*** Begin section ***

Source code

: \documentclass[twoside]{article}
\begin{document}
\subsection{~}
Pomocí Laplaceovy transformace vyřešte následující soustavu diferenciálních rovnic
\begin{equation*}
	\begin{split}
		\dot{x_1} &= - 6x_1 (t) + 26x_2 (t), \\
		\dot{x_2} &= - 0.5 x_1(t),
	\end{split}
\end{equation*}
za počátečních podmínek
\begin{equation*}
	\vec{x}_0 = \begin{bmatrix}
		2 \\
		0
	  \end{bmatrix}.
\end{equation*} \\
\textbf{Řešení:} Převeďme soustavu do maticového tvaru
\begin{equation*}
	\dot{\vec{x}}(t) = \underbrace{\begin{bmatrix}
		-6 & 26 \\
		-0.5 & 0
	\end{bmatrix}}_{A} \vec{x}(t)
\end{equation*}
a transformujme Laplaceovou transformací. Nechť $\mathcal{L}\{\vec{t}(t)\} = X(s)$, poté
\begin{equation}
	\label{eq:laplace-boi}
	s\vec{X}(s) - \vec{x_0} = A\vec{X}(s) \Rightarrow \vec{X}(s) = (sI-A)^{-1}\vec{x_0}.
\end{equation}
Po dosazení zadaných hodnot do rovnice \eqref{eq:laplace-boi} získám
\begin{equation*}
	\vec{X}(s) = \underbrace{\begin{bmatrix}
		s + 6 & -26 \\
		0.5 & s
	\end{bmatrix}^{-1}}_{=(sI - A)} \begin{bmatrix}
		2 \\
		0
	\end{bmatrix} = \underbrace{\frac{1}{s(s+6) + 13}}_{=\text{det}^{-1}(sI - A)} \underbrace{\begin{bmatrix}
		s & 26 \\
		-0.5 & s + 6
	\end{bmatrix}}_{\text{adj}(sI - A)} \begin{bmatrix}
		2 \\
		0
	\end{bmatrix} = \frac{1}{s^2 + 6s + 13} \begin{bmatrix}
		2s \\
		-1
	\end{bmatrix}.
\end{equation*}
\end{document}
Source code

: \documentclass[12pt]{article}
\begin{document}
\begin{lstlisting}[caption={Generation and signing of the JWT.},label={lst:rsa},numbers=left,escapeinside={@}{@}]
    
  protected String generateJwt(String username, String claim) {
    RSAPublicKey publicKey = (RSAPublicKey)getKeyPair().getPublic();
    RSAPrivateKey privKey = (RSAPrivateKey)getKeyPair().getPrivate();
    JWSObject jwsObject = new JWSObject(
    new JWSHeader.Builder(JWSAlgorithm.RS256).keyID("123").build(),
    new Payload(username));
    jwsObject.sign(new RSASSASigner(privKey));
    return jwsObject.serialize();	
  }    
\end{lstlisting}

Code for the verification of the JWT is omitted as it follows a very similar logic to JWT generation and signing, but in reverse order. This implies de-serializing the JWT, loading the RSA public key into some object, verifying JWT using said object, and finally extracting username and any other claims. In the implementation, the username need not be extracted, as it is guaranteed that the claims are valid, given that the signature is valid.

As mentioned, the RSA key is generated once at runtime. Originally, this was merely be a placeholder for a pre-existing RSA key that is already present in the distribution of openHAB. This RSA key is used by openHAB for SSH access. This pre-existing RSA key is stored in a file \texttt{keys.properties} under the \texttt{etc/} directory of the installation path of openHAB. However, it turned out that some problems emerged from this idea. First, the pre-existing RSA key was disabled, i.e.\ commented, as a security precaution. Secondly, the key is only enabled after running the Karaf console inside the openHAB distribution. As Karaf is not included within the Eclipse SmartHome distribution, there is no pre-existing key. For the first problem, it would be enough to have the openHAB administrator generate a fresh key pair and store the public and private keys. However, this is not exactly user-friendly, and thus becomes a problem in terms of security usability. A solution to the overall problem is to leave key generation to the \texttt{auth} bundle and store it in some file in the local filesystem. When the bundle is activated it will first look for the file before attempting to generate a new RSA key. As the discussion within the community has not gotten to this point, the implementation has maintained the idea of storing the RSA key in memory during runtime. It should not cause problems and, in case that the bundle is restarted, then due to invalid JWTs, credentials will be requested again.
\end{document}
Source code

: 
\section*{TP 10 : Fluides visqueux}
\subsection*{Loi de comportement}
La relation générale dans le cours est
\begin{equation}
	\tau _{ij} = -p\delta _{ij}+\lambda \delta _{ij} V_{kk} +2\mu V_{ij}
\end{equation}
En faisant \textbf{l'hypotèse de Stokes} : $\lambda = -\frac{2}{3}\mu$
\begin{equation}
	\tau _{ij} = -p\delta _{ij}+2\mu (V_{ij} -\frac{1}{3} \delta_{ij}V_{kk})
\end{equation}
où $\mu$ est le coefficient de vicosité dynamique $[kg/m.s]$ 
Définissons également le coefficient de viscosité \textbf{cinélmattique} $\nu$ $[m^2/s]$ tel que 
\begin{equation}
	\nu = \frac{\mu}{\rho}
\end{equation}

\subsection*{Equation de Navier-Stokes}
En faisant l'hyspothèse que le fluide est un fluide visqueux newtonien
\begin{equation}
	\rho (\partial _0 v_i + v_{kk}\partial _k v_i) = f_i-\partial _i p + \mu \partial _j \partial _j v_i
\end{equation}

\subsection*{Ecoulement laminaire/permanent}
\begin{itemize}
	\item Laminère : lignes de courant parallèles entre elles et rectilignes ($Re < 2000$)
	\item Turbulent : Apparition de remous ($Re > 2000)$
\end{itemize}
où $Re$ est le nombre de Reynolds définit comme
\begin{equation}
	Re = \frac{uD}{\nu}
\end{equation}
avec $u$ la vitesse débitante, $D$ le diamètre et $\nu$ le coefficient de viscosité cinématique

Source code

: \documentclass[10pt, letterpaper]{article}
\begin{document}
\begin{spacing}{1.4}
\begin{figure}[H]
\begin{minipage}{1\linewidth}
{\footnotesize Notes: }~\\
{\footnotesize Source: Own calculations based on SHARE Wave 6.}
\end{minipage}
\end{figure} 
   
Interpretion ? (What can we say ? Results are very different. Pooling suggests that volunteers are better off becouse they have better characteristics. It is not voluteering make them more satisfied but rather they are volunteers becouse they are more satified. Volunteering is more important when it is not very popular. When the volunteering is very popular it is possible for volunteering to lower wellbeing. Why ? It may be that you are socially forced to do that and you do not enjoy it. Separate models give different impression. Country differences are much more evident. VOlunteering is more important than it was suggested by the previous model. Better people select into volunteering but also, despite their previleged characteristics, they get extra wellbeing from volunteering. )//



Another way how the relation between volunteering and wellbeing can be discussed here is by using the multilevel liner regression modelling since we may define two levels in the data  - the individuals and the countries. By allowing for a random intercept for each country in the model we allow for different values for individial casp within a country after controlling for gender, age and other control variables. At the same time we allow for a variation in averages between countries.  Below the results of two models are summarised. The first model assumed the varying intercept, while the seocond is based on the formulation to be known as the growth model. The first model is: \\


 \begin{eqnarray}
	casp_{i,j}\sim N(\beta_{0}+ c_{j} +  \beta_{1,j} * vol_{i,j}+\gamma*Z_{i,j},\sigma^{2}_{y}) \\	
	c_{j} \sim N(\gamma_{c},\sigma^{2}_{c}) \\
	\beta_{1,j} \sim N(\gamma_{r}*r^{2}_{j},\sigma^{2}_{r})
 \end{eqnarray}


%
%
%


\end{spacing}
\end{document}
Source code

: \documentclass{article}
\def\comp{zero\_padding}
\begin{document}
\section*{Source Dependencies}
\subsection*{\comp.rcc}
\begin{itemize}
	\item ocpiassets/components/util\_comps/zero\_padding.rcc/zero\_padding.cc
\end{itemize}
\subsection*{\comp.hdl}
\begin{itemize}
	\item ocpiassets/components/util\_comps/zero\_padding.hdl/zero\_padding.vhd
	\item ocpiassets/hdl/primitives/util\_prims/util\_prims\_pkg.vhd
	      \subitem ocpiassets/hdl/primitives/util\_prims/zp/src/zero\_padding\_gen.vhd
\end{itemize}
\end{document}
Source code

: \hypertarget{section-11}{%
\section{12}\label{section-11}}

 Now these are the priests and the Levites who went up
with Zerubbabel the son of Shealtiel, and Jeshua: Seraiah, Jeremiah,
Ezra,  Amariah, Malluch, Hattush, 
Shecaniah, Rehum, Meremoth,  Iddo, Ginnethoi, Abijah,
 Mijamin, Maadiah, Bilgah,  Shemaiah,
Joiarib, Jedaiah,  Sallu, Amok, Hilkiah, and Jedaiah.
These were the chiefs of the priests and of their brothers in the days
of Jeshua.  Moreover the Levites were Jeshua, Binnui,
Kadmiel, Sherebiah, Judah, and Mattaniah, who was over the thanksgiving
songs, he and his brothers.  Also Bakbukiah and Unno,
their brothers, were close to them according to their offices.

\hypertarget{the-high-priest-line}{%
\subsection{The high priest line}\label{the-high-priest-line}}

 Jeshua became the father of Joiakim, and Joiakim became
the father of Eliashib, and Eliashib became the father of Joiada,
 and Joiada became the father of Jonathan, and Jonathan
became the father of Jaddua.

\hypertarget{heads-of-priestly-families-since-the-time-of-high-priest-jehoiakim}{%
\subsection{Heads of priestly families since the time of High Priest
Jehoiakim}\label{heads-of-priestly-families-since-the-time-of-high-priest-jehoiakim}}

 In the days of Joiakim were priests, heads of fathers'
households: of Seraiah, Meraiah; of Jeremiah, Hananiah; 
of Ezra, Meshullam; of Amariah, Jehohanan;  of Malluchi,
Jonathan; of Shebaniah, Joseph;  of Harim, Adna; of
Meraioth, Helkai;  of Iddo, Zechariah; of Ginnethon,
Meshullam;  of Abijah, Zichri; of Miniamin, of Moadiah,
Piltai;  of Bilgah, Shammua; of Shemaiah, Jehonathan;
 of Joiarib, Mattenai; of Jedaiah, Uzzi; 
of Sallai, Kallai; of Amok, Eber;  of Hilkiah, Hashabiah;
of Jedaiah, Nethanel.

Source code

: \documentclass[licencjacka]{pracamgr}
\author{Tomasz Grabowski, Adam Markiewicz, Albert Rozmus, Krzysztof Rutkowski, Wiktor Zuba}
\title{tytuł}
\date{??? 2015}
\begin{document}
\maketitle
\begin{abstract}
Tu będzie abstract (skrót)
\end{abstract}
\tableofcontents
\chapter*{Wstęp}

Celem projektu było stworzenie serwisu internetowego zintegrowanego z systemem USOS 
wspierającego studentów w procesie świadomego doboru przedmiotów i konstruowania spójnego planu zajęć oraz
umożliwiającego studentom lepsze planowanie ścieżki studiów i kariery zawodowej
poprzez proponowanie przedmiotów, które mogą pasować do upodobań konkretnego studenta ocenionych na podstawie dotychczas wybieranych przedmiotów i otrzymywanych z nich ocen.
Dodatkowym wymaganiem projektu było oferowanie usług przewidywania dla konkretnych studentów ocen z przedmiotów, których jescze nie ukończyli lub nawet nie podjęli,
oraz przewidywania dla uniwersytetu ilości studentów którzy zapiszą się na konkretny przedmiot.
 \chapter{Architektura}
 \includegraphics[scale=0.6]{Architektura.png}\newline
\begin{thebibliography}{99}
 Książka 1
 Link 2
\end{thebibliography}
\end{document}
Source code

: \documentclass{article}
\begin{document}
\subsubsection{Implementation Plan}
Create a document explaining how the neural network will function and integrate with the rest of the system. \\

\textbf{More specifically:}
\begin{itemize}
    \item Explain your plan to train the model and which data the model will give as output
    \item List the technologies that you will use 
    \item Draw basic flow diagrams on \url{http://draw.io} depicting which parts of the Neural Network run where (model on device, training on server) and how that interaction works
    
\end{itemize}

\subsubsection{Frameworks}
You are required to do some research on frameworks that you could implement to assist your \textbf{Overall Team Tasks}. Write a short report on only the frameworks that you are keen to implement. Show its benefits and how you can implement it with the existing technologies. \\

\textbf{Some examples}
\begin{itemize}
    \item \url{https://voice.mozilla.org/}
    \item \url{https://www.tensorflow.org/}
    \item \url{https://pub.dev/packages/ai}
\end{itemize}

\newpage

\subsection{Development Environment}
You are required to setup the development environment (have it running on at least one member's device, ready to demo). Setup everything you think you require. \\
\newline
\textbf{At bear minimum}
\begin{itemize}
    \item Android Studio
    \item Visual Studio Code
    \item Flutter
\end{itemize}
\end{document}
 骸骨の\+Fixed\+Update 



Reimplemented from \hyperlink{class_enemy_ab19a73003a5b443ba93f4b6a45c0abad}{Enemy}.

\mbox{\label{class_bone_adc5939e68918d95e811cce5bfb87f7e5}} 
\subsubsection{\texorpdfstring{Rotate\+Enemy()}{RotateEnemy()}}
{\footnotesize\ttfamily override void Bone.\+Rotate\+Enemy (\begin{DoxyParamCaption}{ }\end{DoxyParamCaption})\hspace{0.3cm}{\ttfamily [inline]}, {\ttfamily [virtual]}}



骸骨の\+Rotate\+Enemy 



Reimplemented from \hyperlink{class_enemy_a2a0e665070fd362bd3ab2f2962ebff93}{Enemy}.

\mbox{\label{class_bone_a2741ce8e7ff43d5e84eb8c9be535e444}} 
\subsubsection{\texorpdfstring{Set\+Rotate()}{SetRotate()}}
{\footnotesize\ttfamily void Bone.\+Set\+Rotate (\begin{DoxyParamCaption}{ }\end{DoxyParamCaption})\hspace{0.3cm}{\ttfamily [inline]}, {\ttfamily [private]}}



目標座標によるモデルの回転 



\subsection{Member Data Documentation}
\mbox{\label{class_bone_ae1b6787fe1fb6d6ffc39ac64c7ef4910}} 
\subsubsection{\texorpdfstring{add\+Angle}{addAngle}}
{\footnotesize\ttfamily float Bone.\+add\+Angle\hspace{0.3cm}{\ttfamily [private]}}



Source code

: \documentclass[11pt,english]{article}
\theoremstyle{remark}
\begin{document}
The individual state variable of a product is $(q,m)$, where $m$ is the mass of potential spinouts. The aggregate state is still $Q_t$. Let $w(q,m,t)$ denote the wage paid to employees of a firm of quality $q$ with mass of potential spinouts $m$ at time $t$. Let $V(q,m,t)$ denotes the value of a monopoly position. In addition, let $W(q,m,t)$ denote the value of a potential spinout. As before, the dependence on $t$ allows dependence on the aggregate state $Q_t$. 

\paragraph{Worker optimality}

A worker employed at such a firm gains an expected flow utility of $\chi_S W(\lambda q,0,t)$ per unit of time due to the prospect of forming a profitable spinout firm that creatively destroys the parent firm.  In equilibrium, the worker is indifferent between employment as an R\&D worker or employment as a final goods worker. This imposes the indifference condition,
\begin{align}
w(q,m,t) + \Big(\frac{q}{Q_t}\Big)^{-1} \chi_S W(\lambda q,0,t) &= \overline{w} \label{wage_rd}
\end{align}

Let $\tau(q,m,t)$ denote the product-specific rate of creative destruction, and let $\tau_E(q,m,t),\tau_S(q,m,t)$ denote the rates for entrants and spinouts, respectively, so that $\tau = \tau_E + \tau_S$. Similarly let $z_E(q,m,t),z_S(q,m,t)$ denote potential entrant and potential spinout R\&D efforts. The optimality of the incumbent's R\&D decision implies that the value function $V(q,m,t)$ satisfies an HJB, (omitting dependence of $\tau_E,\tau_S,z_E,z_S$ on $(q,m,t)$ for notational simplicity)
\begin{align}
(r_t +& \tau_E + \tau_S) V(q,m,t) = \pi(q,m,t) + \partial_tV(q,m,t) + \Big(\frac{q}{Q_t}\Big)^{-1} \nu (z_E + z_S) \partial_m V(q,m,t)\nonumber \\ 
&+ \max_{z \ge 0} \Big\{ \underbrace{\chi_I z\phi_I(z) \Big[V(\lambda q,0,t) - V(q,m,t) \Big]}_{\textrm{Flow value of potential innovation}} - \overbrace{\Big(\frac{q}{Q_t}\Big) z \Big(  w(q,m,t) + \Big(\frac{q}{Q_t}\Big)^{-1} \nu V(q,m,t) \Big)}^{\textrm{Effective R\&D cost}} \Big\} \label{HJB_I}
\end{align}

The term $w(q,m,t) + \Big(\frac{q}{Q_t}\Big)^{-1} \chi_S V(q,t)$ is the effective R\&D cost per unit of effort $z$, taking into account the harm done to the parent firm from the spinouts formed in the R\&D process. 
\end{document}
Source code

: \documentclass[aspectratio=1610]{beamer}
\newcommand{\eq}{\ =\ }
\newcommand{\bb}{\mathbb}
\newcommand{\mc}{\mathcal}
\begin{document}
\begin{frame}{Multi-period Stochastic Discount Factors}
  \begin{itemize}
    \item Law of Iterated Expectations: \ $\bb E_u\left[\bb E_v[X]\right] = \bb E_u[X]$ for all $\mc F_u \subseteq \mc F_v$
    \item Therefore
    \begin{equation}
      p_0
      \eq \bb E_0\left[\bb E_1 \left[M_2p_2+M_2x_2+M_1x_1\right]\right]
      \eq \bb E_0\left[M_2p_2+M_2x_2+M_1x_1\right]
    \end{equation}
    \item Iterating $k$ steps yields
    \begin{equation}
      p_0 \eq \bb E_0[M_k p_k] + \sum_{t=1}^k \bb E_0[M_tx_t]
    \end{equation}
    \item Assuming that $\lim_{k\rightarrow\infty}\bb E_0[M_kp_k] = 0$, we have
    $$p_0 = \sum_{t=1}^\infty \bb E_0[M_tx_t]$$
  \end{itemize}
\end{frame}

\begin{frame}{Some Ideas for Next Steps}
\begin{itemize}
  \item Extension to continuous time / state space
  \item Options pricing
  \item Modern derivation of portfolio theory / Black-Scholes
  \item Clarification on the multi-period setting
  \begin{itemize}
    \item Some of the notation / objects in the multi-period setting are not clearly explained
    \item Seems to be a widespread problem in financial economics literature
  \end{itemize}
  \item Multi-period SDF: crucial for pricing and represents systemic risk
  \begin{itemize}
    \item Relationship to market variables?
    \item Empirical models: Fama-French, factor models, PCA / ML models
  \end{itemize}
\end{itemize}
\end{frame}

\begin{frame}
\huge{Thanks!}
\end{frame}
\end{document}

*** End section ***

**Requirement**
In the records above, collect each line with "based".

**Response for this exercise**
{\footnotesize Source: Own calculations based on SHARE Wave 6.}
Another way how the relation between volunteering and wellbeing can be discussed here is by using the multilevel liner regression modelling since we may define two levels in the data  - the individuals and the countries. By allowing for a random intercept for each country in the model we allow for different values for individial casp within a country after controlling for gender, age and other control variables. At the same time we allow for a variation in averages between countries.  Below the results of two models are summarised. The first model assumed the varying intercept, while the seocond is based on the formulation to be known as the growth model. The first model is: \\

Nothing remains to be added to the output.